La partie ouest est rapidement visitée : elle ne contient que des parties utilitaires (four à pain, boulangerie, huilerie, pressoir, moulin...).

A peine ce tour du monastère est-il terminé que retentit l'office de sexte. Celui-ci est annoncé par l'ecclésiarque (l'équivalent, dans un monastère byzantin, d'un moine sacristain), frère Alexandre, un moine qu'Anthémios ne connaît pas encore. Alexandre n'utilise pas une cloche pour signaler l'office mais une planche de bois, appelée "simandre", qu'il frappe avec un maillet. Cet objet, aux airs de gong, est celui le plus couramment utilisé dans le rite byzantin pour annoncer les offices ou les messes. 

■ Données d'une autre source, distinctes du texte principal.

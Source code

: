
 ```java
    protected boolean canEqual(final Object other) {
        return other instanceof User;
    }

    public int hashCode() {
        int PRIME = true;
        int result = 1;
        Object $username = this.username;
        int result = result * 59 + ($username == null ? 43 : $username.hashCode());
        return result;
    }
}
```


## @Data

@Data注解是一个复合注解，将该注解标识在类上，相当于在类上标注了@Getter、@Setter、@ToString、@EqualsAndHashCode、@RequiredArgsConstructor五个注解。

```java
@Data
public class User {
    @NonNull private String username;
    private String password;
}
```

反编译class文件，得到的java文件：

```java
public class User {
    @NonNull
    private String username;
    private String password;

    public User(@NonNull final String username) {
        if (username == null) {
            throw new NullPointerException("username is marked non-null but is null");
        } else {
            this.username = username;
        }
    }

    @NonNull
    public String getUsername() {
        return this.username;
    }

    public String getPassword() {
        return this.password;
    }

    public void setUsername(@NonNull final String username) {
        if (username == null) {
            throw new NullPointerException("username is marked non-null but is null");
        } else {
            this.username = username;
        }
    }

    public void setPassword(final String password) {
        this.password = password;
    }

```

Avant d'entrer dans l'église, Anthémios en admire la façade, son architecture et les détails de sa décoration. Il découvre une inscription en latin mentionnant que l'édifice a été consacrée durant la huitième année du règne de l'empereur Justin, c'est à dire en 526. C'est aussi l'année de la fondation du monastère. Grace à cette information, le jeune novice comprend que l'établissement compte déjà près de trois siècles d'existence. 
Intérieur de la nef de "l'église de l'est" du monastère d'Alahan 
(Wikimedia Commons - Nedim Ardoga) 

Pour la façade et ses éléments décoratifs, ainsi que la conception générale intérieure de l'église, je me suis inspiré de deux églises situées dans le monastère d'Alahan, en Cilicie, dans le sud de l'actuelle Turquie. Perché dans le Taurus, à 1 200 m d'altitude, ce monastère fut fondé fin Vème/début VIème siècle, c'est à dire peu de temps avant la fondation supposée de mon propre monastère. 
Comptant parmi les premiers monastères de l'histoire chrétienne, Alahan présente une architecture oscillant entre héritage antique et apports byzantins. Aujourd'hui (le site n'ayant été redécouvert qu'en 1961), il ne reste les vestiges que de deux églises : l'église dite des "évangélistes" et celle dite de "l'est". Toutes deux sont conçues sur un plan basilical. De la première, j'ai surtout gardé la composition des éléments de la façade : narthex soutenu par six colonnes et donnant sur trois nefs, éléments décoratifs ayant pour thème principal les évangélistes et les archanges, etc, de l'intérieur j'ai gardé la présence d'un synthronon (gradin de pierre où siègent les moines durant les offices) au fond de l'abside ; de la seconde, j'ai gardé la présence de trois portes dans le narthex, de deux colonnades corinthiennes qui séparent les trois travées et d'une abside unique entourée de deux sacristies (la prothésis et le diaconicon). Le résultat de ce "mix" donne l'église de notre monastère, censée être contemporaine de ces églises réelles du début du VIème siècle... 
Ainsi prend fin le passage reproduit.